Dataset records
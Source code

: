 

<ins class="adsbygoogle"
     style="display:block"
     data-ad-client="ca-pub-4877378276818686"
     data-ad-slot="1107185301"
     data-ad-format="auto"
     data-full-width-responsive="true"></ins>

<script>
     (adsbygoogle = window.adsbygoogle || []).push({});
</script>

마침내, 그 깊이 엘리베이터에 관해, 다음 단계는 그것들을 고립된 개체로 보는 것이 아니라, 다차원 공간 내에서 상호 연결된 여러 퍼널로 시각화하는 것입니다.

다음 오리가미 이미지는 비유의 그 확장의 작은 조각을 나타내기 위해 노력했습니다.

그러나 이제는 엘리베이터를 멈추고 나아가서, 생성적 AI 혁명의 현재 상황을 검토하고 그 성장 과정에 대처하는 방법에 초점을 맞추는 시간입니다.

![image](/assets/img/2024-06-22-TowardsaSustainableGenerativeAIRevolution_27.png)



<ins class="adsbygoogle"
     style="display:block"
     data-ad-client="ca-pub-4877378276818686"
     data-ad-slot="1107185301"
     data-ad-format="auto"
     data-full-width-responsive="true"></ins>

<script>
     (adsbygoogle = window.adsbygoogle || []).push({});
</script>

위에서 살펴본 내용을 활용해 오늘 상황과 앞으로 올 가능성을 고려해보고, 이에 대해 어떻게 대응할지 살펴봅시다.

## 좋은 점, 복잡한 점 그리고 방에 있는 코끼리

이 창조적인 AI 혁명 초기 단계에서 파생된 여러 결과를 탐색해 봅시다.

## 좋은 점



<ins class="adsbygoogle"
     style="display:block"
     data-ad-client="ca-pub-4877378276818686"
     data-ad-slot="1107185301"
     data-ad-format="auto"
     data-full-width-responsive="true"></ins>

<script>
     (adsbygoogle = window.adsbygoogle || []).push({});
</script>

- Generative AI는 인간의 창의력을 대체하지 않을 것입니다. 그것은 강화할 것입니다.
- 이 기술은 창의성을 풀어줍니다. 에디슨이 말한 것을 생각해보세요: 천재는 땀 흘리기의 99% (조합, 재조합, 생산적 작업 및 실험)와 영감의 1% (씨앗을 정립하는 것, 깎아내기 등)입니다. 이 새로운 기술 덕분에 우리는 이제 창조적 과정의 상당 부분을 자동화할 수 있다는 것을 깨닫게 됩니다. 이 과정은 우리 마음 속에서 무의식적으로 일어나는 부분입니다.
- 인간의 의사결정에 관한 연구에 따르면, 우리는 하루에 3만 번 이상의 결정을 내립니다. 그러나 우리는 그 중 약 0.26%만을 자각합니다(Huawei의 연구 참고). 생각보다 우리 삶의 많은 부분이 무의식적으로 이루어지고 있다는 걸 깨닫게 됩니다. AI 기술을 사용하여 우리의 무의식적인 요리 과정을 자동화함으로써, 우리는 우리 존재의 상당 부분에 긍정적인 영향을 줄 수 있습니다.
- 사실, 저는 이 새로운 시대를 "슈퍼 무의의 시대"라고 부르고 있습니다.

▶ GOAL OF THE EXERCISE
Using the records above, copy all lines that include the word "것입니다".

▶ RESULT OF THE TASK
마침내, 그 깊이 엘리베이터에 관해, 다음 단계는 그것들을 고립된 개체로 보는 것이 아니라, 다차원 공간 내에서 상호 연결된 여러 퍼널로 시각화하는 것입니다.
- Generative AI는 인간의 창의력을 대체하지 않을 것입니다. 그것은 강화할 것입니다.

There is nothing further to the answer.